Apnée du sommeil et assurance emprunteur : peut-on assurer son prêt immobilier ?
Vous souffrez d’apnée du sommeil et vous souhaitez souscrire un crédit immobilier ? Cette pathologie peut influencer l’analyse de votre assurance emprunteur, mais elle ne signifie pas automatiquement un refus. Selon sa sévérité, le traitement suivi, les éventuelles complications associées et les garanties demandées, l’apnée du sommeil peut être considérée comme un risque aggravé de santé par certains assureurs. Elle peut alors entraîner une demande d’informations médicales complémentaires, une surprime, une exclusion de garantie ou, plus rarement, un refus. L’objectif est donc de bien préparer son dossier et de comparer plusieurs solutions d’assurance de prêt.
L’apnée du sommeil : pourquoi les assureurs s’y intéressent ?
Une pathologie liée à la respiration pendant le sommeil
L’apnée du sommeil est un trouble respiratoire qui se manifeste par des pauses ou des diminutions répétées de la respiration pendant la nuit. Ces interruptions peuvent perturber la qualité du sommeil, même lorsque la personne a l’impression d’avoir dormi plusieurs heures. Résultat : le sommeil devient moins réparateur et peut entraîner une fatigue importante au réveil, une somnolence dans la journée, des difficultés de concentration ou une baisse de vigilance. Les ronflements importants, les réveils nocturnes ou la sensation d’étouffement peuvent aussi faire partie des signes associés. Pour un assureur, ces éléments sont importants car ils permettent d’évaluer l’impact réel de la pathologie sur la santé et sur les garanties demandées dans le cadre d’une assurance emprunteur.

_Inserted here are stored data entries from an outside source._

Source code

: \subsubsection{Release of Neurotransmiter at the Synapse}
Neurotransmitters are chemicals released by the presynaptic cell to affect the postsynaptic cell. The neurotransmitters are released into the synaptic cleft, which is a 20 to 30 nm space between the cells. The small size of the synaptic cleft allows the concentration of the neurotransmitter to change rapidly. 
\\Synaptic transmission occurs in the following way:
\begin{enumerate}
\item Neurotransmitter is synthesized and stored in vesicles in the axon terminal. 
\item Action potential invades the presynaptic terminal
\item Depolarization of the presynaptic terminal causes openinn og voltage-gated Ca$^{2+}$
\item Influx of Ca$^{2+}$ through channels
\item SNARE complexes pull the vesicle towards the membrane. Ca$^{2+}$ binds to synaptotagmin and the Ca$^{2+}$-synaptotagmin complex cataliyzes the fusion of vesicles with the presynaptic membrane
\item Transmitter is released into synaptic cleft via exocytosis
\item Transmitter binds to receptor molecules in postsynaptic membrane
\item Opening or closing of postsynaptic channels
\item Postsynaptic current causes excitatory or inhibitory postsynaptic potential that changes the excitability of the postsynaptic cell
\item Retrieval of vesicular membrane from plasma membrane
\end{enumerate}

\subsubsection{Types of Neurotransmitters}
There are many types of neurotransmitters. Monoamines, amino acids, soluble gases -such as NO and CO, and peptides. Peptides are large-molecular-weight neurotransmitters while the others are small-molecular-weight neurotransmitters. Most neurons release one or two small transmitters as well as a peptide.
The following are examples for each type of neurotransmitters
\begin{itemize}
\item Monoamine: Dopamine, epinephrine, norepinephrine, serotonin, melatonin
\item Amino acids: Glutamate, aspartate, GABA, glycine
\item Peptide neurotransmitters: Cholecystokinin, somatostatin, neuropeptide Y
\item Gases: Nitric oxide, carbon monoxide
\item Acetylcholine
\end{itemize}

Un risque parfois associé à d’autres facteurs médicaux
L’apnée du sommeil peut être associée à d’autres facteurs médicaux qui influencent l’analyse du risque. Selon les profils, elle peut s’accompagner d’une hypertension artérielle, d’un surpoids ou d’une obésité, d’un diabète, de troubles cardiaques ou d’antécédents cardio-vasculaires. La fatigue chronique et la somnolence diurne peuvent également être prises en compte, notamment lorsqu’elles augmentent le risque d’accident ou d’arrêt de travail. Dans le cadre d’une assurance emprunteur, l’assureur ne regarde donc pas uniquement le diagnostic d’apnée du sommeil : il analyse aussi son niveau de sévérité, son suivi médical, son traitement et les éventuelles complications associées. C’est pourquoi cette pathologie peut parfois être considérée comme un risque aggravé de santé, surtout lorsqu’elle s’inscrit dans un contexte cardio-vasculaire plus large.
Faut-il déclarer une apnée du sommeil dans le questionnaire médical ?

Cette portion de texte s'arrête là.